Chaque chapitre parcourt un moment important de la vie de Tristan, raconté par un narrateur extérieur. Entre les chapitres sont insérés de courts textes en italique, rédigés à la première personne. Dans ces monologues, Tristan ou d’autres protagonistes relatent un souvenir, proposent une analyse intime de ce qui s’est déroulé sous nos yeux.
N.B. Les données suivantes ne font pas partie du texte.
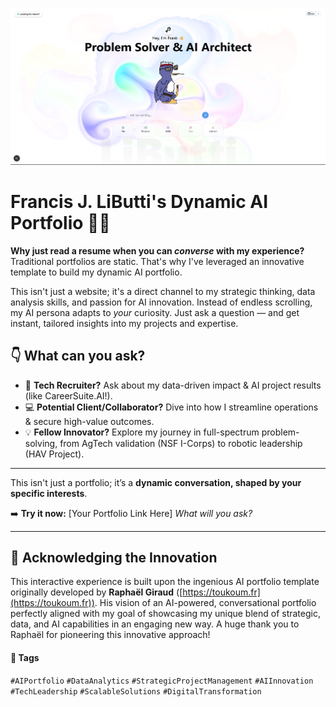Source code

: ![image](assets/readme-photo.png)

# Francis J. LiButti's Dynamic AI Portfolio 🤖✨

**Why just read a resume when you can *converse* with my experience?** Traditional portfolios are static.
That's why I've leveraged an innovative template to build my dynamic AI portfolio.

This isn't just a website; it's a direct channel to my strategic thinking, data analysis skills, and passion for AI innovation.
Instead of endless scrolling, my AI persona adapts to *your* curiosity. Just ask a question — and get instant, tailored insights into my projects and expertise.

## 👇 What can you ask?

- 🧠 **Tech Recruiter?** Ask about my data-driven impact & AI project results (like CareerSuite.AI!).
- 💻 **Potential Client/Collaborator?** Dive into how I streamline operations & secure high-value outcomes.
- 💡 **Fellow Innovator?** Explore my journey in full-spectrum problem-solving, from AgTech validation (NSF I-Corps) to robotic leadership (HAV Project).

---

This isn't just a portfolio; it’s a **dynamic conversation, shaped by your specific interests**.

➡️ **Try it now:** [Your Portfolio Link Here]
*What will you ask?*

---

## 🙏 Acknowledging the Innovation

This interactive experience is built upon the ingenious AI portfolio template originally developed by **Raphaël Giraud** ([https://toukoum.fr](https://toukoum.fr)). His vision of an AI-powered, conversational portfolio perfectly aligned with my goal of showcasing my unique blend of strategic, data, and AI capabilities in an engaging new way. A huge thank you to Raphaël for pioneering this innovative approach!

#### 🔖 Tags

`#AIPortfolio` `#DataAnalytics` `#StrategicProjectManagement` `#AIInnovation` `#TechLeadership` `#ScalableSolutions` `#DigitalTransformation`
Dès le départ, Raynaud s’amuse à déjouer plusieurs lieux communs de la littérature française, sortant son héros d’un avenir tout tracé en tant que personne et en tant que personnage. Tristan est déroutant. Ni enfant ni adolescent, à la fois indifférent et passionné, solitaire et sociable. Il le sera jusqu’à la fin, déjouant nos attentes et nous tenant en alerte. La grande réussite de ce livre est d’accumuler les détails de sa vie – l’école, la famille, les amis, l’ambiance – tout en progressant à toute allure, car plusieurs années peuvent s’écouler en quelques mots : « la rame de métro repart, deux minutes, huit semaines, douze mois, puis elle s’arrête, Tristan a maintenant onze ans ». Ce parti-pris de la rapidité tenu jusqu’au bout, porté formellement par cette phrase unique qui de fait ne permet aucune pause, s’avère extrêmement intéressant : Raynaud installe le roman balzacien à l’intérieur de la vitesse contemporaine.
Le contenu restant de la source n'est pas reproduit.